» **WORK ITEM**:
Say how many lines in the entries below have the word "need" in them, giving only the number.

» **AVAILABLE DATA**:
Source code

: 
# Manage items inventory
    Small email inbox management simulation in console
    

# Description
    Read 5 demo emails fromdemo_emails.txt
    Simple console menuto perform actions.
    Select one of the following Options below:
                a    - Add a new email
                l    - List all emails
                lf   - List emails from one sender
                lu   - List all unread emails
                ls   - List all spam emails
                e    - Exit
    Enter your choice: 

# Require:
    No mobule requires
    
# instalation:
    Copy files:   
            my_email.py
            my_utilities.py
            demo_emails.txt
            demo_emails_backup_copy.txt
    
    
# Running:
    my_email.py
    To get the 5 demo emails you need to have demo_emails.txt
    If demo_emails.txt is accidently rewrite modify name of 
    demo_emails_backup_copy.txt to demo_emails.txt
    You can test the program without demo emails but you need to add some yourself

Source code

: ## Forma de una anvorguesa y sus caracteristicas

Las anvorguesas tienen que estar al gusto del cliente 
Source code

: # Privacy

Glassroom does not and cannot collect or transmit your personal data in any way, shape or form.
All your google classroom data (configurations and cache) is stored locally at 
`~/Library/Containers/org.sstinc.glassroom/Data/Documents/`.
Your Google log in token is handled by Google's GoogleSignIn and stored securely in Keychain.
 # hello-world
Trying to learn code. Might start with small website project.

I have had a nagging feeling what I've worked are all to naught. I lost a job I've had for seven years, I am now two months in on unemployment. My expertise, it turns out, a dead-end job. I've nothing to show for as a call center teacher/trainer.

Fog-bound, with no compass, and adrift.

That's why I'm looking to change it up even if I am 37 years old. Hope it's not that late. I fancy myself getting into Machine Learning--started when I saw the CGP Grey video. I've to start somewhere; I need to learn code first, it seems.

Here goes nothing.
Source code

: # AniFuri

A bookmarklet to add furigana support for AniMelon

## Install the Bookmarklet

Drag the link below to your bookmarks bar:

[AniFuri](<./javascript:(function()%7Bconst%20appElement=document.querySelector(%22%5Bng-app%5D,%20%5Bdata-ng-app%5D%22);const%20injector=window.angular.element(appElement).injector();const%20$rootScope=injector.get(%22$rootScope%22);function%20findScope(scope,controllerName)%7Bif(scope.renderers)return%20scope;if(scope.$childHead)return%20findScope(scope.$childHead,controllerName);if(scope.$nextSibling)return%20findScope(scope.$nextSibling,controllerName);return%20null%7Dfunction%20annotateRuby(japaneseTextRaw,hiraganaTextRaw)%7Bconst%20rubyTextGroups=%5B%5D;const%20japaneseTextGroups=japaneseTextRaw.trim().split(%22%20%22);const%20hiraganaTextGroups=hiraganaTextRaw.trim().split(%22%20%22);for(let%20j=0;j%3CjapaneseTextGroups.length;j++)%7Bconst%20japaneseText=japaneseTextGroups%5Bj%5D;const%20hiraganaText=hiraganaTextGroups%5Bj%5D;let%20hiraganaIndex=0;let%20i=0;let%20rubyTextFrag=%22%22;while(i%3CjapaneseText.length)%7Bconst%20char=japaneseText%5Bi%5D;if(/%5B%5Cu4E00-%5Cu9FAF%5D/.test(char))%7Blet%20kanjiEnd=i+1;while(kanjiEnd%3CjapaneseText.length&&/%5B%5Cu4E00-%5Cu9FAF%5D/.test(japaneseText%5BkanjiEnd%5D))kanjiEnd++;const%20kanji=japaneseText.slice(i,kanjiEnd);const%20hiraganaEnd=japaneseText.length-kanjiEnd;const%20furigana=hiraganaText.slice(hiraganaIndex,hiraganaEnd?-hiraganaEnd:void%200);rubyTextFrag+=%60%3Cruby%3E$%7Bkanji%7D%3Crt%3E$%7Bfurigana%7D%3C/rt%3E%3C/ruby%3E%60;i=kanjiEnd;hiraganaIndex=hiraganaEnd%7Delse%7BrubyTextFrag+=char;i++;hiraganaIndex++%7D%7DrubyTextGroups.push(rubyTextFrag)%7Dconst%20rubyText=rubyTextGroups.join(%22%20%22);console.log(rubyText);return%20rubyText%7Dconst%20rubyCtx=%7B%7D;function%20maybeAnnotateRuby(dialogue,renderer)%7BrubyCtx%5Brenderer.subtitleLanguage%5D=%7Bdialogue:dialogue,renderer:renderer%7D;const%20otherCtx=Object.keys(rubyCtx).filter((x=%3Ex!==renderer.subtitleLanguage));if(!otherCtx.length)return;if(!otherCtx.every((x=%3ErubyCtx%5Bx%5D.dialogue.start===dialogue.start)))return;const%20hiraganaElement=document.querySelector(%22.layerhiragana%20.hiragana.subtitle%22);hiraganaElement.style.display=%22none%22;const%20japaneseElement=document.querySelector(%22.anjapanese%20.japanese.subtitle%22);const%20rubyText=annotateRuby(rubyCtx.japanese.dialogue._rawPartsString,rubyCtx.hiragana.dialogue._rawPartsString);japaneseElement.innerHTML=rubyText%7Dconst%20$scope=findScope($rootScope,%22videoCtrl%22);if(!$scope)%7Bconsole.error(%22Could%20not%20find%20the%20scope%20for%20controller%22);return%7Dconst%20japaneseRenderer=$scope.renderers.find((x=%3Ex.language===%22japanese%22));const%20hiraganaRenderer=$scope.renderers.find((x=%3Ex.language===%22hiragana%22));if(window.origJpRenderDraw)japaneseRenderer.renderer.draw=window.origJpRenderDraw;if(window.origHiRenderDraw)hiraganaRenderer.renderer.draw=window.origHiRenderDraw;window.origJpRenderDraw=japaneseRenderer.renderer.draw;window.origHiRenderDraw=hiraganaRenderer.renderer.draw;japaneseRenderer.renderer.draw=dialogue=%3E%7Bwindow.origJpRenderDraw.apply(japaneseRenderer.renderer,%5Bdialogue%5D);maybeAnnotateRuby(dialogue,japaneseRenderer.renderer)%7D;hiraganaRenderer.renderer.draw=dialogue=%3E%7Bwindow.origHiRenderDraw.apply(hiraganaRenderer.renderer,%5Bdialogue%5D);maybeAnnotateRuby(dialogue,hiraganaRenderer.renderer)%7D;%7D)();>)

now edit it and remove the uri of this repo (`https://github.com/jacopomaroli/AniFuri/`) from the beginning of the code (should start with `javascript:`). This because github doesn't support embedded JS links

» **TASK RESULT**:
3